BEGIN Supplied data
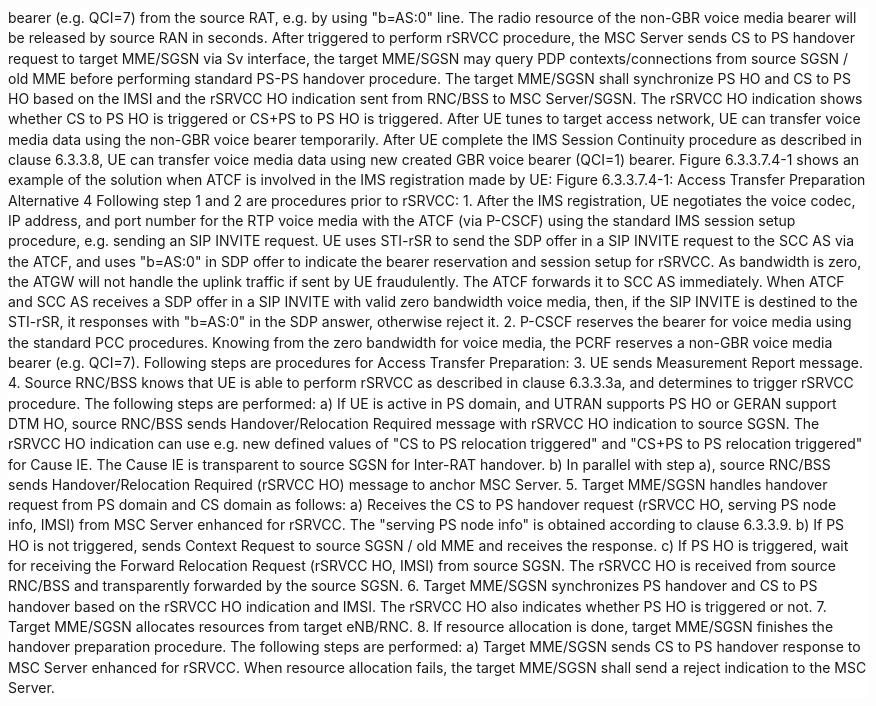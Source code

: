bearer (e.g. QCI=7) from the source RAT, e.g. by using \"b=AS:0\" line. The
radio resource of the non-GBR voice media bearer will be released by source
RAN in seconds.
After triggered to perform rSRVCC procedure, the MSC Server sends CS to PS
handover request to target MME/SGSN via Sv interface, the target MME/SGSN may
query PDP contexts/connections from source SGSN / old MME before performing
standard PS-PS handover procedure.
The target MME/SGSN shall synchronize PS HO and CS to PS HO based on the IMSI
and the rSRVCC HO indication sent from RNC/BSS to MSC Server/SGSN. The rSRVCC
HO indication shows whether CS to PS HO is triggered or CS+PS to PS HO is
triggered.
After UE tunes to target access network, UE can transfer voice media data
using the non-GBR voice bearer temporarily. After UE complete the IMS Session
Continuity procedure as described in clause 6.3.3.8, UE can transfer voice
media data using new created GBR voice bearer (QCI=1) bearer.
Figure 6.3.3.7.4-1 shows an example of the solution when ATCF is involved in
the IMS registration made by UE:
Figure 6.3.3.7.4-1: Access Transfer Preparation Alternative 4
Following step 1 and 2 are procedures prior to rSRVCC:
1\. After the IMS registration, UE negotiates the voice codec, IP address, and
port number for the RTP voice media with the ATCF (via P-CSCF) using the
standard IMS session setup procedure, e.g. sending an SIP INVITE request. UE
uses STI-rSR to send the SDP offer in a SIP INVITE request to the SCC AS via
the ATCF, and uses \"b=AS:0\" in SDP offer to indicate the bearer reservation
and session setup for rSRVCC. As bandwidth is zero, the ATGW will not handle
the uplink traffic if sent by UE fraudulently. The ATCF forwards it to SCC AS
immediately. When ATCF and SCC AS receives a SDP offer in a SIP INVITE with
valid zero bandwidth voice media, then, if the SIP INVITE is destined to the
STI-rSR, it responses with \"b=AS:0\" in the SDP answer, otherwise reject it.
2\. P-CSCF reserves the bearer for voice media using the standard PCC
procedures. Knowing from the zero bandwidth for voice media, the PCRF reserves
a non-GBR voice media bearer (e.g. QCI=7).
Following steps are procedures for Access Transfer Preparation:
3\. UE sends Measurement Report message.
4\. Source RNC/BSS knows that UE is able to perform rSRVCC as described in
clause 6.3.3.3a, and determines to trigger rSRVCC procedure. The following
steps are performed:
a) If UE is active in PS domain, and UTRAN supports PS HO or GERAN support DTM
HO, source RNC/BSS sends Handover/Relocation Required message with rSRVCC HO
indication to source SGSN. The rSRVCC HO indication can use e.g. new defined
values of \"CS to PS relocation triggered\" and \"CS+PS to PS relocation
triggered\" for Cause IE. The Cause IE is transparent to source SGSN for
Inter-RAT handover.
b) In parallel with step a), source RNC/BSS sends Handover/Relocation Required
(rSRVCC HO) message to anchor MSC Server.
5\. Target MME/SGSN handles handover request from PS domain and CS domain as
follows:
a) Receives the CS to PS handover request (rSRVCC HO, serving PS node info,
IMSI) from MSC Server enhanced for rSRVCC. The \"serving PS node info\" is
obtained according to clause 6.3.3.9.
b) If PS HO is not triggered, sends Context Request to source SGSN / old MME
and receives the response.
c) If PS HO is triggered, wait for receiving the Forward Relocation Request
(rSRVCC HO, IMSI) from source SGSN. The rSRVCC HO is received from source
RNC/BSS and transparently forwarded by the source SGSN.
6\. Target MME/SGSN synchronizes PS handover and CS to PS handover based on
the rSRVCC HO indication and IMSI. The rSRVCC HO also indicates whether PS HO
is triggered or not.
7\. Target MME/SGSN allocates resources from target eNB/RNC.
8\. If resource allocation is done, target MME/SGSN finishes the handover
preparation procedure. The following steps are performed:
a) Target MME/SGSN sends CS to PS handover response to MSC Server enhanced for
rSRVCC. When resource allocation fails, the target MME/SGSN shall send a
reject indication to the MSC Server.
END Supplied data
--- How to complete this task ---
Each record above should be repeated exactly, please, without pictures.

--- Answer section ---
Source code

:bearer (e.g. QCI=7) from the source RAT, e.g. by using \"b=AS:0\" line. The
radio resource of the non-GBR voice media bearer will be released by source
RAN in seconds.
After triggered to perform rSRVCC procedure, the MSC Server sends CS to PS
handover request to target MME/SGSN via Sv interface, the target MME/SGSN may
query PDP contexts/connections from source SGSN / old MME before performing
standard PS-PS handover procedure.
The target MME/SGSN shall synchronize PS HO and CS to PS HO based on the IMSI
and the rSRVCC HO indication sent from RNC/BSS to MSC Server/SGSN. The rSRVCC
HO indication shows whether CS to PS HO is triggered or CS+PS to PS HO is
triggered.
After UE tunes to target access network, UE can transfer voice media data
using the non-GBR voice bearer temporarily. After UE complete the IMS Session
Continuity procedure as described in clause 6.3.3.8, UE can transfer voice
media data using new created GBR voice bearer (QCI=1) bearer.
Figure 6.3.3.7.4-1 shows an example of the solution when ATCF is involved in
the IMS registration made by UE:
Figure 6.3.3.7.4-1: Access Transfer Preparation Alternative 4
Following step 1 and 2 are procedures prior to rSRVCC:
1\. After the IMS registration, UE negotiates the voice codec, IP address, and
port number for the RTP voice media with the ATCF (via P-CSCF) using the
standard IMS session setup procedure, e.g. sending an SIP INVITE request. UE
uses STI-rSR to send the SDP offer in a SIP INVITE request to the SCC AS via
the ATCF, and uses \"b=AS:0\" in SDP offer to indicate the bearer reservation
and session setup for rSRVCC. As bandwidth is zero, the ATGW will not handle
the uplink traffic if sent by UE fraudulently. The ATCF forwards it to SCC AS
immediately. When ATCF and SCC AS receives a SDP offer in a SIP INVITE with
valid zero bandwidth voice media, then, if the SIP INVITE is destined to the
STI-rSR, it responses with \"b=AS:0\" in the SDP answer, otherwise reject it.
2\. P-CSCF reserves the bearer for voice media using the standard PCC
procedures. Knowing from the zero bandwidth for voice media, the PCRF reserves
a non-GBR voice media bearer (e.g. QCI=7).
Following steps are procedures for Access Transfer Preparation:
3\. UE sends Measurement Report message.
4\. Source RNC/BSS knows that UE is able to perform rSRVCC as described in
clause 6.3.3.3a, and determines to trigger rSRVCC procedure. The following
steps are performed:
a) If UE is active in PS domain, and UTRAN supports PS HO or GERAN support DTM
HO, source RNC/BSS sends Handover/Relocation Required message with rSRVCC HO
indication to source SGSN. The rSRVCC HO indication can use e.g. new defined
values of \"CS to PS relocation triggered\" and \"CS+PS to PS relocation
triggered\" for Cause IE. The Cause IE is transparent to source SGSN for
Inter-RAT handover.
b) In parallel with step a), source RNC/BSS sends Handover/Relocation Required
(rSRVCC HO) message to anchor MSC Server.
5\. Target MME/SGSN handles handover request from PS domain and CS domain as
follows:
a) Receives the CS to PS handover request (rSRVCC HO, serving PS node info,
IMSI) from MSC Server enhanced for rSRVCC. The \"serving PS node info\" is
obtained according to clause 6.3.3.9.
b) If PS HO is not triggered, sends Context Request to source SGSN / old MME
and receives the response.
c) If PS HO is triggered, wait for receiving the Forward Relocation Request
(rSRVCC HO, IMSI) from source SGSN. The rSRVCC HO is received from source
RNC/BSS and transparently forwarded by the source SGSN.
6\. Target MME/SGSN synchronizes PS handover and CS to PS handover based on
the rSRVCC HO indication and IMSI. The rSRVCC HO also indicates whether PS HO
is triggered or not.
7\. Target MME/SGSN allocates resources from target eNB/RNC.
8\. If resource allocation is done, target MME/SGSN finishes the handover
preparation procedure. The following steps are performed:
a) Target MME/SGSN sends CS to PS handover response to MSC Server enhanced for
rSRVCC. When resource allocation fails, the target MME/SGSN shall send a
reject indication to the MSC Server.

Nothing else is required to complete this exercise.